Cross-border commerce is in its poorest health since the Great Financial Crisis 10 years ago, or even in decades, depending on which measure you look at, and the incoming data point to further deterioration next year.
In the last week alone a batch of figures from economic and exporting powerhouses in Asia, including China, showed that global trade is losing steam. And it couldn’t be coming at a worse time for investors.
Wall Street and stock markets around the world are falling.

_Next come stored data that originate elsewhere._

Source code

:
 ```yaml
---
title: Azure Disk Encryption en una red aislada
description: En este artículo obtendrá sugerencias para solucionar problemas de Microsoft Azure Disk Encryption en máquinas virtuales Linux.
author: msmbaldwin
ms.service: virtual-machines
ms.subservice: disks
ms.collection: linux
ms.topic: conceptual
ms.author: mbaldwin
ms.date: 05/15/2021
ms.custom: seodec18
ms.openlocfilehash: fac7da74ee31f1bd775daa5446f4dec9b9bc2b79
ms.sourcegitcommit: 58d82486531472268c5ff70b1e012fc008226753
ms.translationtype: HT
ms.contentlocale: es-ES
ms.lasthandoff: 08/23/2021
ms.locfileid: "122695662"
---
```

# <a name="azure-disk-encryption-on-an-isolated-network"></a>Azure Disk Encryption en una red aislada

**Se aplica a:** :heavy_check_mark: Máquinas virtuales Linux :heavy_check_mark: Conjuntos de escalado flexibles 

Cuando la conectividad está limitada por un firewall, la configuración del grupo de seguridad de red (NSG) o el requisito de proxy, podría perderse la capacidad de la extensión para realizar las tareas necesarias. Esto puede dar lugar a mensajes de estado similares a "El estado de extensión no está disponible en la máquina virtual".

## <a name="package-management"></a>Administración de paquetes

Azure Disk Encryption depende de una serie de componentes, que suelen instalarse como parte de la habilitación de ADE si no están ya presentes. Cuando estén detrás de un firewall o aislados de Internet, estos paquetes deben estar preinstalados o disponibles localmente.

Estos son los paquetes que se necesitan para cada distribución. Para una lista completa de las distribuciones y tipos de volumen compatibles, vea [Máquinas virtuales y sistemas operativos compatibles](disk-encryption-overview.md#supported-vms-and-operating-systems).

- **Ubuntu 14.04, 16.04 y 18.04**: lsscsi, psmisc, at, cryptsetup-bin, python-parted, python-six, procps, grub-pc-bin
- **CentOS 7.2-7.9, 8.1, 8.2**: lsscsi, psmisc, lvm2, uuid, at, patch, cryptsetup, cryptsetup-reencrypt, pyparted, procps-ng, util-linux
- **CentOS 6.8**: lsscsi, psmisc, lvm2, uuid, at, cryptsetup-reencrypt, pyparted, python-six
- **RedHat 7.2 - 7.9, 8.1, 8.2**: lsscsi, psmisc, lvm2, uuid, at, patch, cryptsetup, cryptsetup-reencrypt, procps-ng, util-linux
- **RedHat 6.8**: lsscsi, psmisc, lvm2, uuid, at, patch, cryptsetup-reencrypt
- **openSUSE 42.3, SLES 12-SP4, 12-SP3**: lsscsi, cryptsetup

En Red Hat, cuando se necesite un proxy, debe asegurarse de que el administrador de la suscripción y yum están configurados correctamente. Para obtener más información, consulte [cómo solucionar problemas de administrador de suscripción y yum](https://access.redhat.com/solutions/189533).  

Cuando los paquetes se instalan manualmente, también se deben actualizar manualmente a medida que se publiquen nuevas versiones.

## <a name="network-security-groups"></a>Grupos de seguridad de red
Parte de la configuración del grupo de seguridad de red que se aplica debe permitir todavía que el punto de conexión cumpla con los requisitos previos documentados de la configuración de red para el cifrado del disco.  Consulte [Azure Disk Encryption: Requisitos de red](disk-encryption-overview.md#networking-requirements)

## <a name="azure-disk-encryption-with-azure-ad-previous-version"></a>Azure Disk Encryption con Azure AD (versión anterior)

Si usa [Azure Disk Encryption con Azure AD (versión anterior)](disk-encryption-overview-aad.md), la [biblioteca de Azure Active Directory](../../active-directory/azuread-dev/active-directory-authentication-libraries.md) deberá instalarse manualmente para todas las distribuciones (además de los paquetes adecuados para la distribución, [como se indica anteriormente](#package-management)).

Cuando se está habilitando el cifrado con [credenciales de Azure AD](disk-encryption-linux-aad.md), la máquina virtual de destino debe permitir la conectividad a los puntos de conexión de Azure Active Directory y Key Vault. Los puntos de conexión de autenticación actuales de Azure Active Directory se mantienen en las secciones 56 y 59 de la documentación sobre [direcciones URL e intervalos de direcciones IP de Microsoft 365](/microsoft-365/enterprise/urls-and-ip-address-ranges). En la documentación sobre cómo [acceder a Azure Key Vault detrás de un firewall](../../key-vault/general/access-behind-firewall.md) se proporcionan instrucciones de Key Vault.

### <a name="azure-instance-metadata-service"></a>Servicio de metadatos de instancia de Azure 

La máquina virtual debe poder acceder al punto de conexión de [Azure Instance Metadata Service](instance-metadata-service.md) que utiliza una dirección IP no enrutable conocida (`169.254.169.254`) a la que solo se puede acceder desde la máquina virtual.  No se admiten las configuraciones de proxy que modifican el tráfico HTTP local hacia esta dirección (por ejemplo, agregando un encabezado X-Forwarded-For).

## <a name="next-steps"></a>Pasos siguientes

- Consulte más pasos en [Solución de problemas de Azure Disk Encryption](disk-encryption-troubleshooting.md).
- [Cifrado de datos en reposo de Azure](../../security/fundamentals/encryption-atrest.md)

Major names in tech (Apple) and banking (Goldman Sachs), sectors that are pivotal to the global flow of goods and services and which had led the market boom of recent years, are among the biggest losers on the way down.
Auto sector stocks, among the most exposed to cross-border and cross-continent commerce and supply chains, have been particularly volatile and vulnerable this year to the (mostly negative) newsflow on tariffs and trade.
According to Citi, the volume of global exports anticipated in the next six months is contracting, and at the fastest pace since 2008-09. Alarmingly, this leading indicator is extremely well correlated with global trade growth.
Economists at Oxford Economics lowered their forecast for world trade growth in 2019 earlier this year by more than 1.5 percentage points to 4 pct. The festering U.S.-China trade war could result in cumulative global GDP losses of 0.7 pct next year and 1.0 pct by 2020, they add.
In an updated paper published in “Our World In Data” in October, Esteban Ortiz-Ospina, Diana Beltikian and Max Roser noted that the value of exports as a share of global GDP fell three years in a row from 2011-14. The level of contraction is small, by roughly 1 percentage point to 24.12 pct, but the direction of travel is cause for concern.
“There is a correlation between economic growth and trade: countries with higher rates of GDP growth also tend to have higher rates of growth in trade as a share of output,” they concluded. “The empirical literature suggests that increased trade causes higher economic growth.”
Whether that growth is shared even remotely evenly or fairly is another question. But the ripples from slowing trade growth or even contraction would be widely felt.
World Bank figures show that trade as a share of global GDP has fallen for four years in a row. There have been steeper declines, such as 2008-2009, but this is currently the longest downturn since at least 1960.